▶ TASK TO COMPLETE
In the records below, tally each line that contains the word "pertama" and give the total only.

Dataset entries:
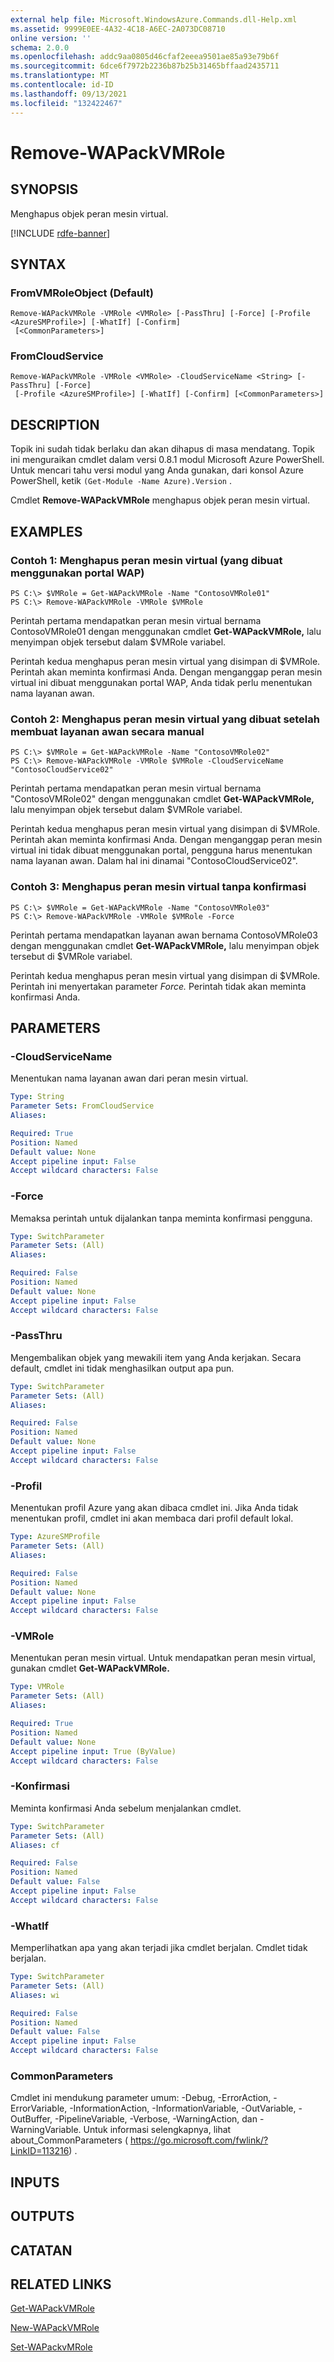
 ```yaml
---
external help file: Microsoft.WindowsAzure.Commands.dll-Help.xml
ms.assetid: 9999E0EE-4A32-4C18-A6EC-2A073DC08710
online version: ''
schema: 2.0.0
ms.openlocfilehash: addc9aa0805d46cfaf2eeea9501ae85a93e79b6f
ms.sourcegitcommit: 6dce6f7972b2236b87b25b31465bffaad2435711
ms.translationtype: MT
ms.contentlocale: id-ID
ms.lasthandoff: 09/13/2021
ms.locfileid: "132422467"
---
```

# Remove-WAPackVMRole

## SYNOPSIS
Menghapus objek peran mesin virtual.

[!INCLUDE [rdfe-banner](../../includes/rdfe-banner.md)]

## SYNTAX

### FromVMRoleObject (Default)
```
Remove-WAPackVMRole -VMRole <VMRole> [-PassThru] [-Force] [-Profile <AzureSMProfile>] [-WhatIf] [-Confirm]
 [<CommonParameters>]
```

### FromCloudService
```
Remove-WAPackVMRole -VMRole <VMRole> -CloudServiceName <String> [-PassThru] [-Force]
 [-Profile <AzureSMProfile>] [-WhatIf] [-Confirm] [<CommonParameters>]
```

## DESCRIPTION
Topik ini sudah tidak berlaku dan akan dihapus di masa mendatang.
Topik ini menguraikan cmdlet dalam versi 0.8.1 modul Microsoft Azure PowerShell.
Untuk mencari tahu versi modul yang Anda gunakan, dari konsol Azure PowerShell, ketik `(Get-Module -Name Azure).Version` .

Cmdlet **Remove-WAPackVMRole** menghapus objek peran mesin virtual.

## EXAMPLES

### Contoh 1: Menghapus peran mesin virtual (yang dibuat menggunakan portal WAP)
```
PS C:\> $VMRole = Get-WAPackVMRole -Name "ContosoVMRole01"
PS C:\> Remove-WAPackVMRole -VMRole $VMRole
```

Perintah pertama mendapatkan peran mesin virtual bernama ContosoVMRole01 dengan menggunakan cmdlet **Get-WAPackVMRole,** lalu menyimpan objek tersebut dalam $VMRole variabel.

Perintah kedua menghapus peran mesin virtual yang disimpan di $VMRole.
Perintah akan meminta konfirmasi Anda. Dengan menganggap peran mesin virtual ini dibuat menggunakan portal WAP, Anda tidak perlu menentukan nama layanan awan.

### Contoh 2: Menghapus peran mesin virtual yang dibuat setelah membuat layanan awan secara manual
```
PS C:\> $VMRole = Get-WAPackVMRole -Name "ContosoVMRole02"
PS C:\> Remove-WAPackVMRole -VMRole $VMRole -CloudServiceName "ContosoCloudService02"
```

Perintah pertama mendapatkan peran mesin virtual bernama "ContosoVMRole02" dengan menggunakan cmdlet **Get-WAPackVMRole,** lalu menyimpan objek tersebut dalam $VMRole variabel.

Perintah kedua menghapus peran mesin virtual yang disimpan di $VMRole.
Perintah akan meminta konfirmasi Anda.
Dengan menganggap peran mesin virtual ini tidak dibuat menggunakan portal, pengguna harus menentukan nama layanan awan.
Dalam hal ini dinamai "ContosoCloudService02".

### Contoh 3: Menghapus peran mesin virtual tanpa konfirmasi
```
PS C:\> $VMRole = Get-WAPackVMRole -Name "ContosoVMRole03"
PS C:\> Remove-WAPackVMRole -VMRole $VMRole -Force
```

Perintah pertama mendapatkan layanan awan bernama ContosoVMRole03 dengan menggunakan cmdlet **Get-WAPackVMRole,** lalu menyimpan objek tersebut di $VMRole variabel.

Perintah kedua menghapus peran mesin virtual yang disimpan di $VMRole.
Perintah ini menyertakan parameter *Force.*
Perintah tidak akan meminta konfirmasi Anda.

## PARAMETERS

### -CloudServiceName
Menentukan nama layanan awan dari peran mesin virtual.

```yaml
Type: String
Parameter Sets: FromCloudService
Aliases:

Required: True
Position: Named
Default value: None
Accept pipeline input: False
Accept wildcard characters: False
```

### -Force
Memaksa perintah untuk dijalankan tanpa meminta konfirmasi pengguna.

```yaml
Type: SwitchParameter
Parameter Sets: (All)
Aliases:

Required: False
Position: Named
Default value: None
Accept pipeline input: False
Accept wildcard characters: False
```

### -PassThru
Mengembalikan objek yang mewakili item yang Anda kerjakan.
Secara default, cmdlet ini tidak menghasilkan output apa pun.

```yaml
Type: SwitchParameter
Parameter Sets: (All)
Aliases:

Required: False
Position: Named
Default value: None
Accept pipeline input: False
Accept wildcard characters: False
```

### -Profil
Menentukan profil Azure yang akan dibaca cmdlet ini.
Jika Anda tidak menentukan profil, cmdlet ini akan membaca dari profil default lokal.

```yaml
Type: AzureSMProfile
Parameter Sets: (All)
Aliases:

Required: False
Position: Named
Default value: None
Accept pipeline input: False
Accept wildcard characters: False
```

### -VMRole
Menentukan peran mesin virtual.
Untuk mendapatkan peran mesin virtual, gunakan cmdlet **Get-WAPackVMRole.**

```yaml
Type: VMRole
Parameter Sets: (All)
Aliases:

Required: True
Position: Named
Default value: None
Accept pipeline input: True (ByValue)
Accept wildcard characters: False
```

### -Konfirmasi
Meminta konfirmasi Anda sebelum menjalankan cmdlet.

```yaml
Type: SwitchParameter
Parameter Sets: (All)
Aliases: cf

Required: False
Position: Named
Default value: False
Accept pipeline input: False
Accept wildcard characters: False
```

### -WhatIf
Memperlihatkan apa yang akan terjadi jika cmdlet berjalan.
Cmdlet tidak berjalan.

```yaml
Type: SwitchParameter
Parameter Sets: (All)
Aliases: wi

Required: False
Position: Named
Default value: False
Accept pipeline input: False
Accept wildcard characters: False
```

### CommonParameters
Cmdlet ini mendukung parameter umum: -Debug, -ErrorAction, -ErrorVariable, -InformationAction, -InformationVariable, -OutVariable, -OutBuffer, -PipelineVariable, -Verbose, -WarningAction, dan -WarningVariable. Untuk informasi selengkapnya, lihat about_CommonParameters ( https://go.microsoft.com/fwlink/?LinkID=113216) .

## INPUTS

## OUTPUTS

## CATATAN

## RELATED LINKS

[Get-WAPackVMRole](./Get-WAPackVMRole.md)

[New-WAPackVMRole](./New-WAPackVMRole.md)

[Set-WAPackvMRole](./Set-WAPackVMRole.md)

▶ YOUR RESPONSE
3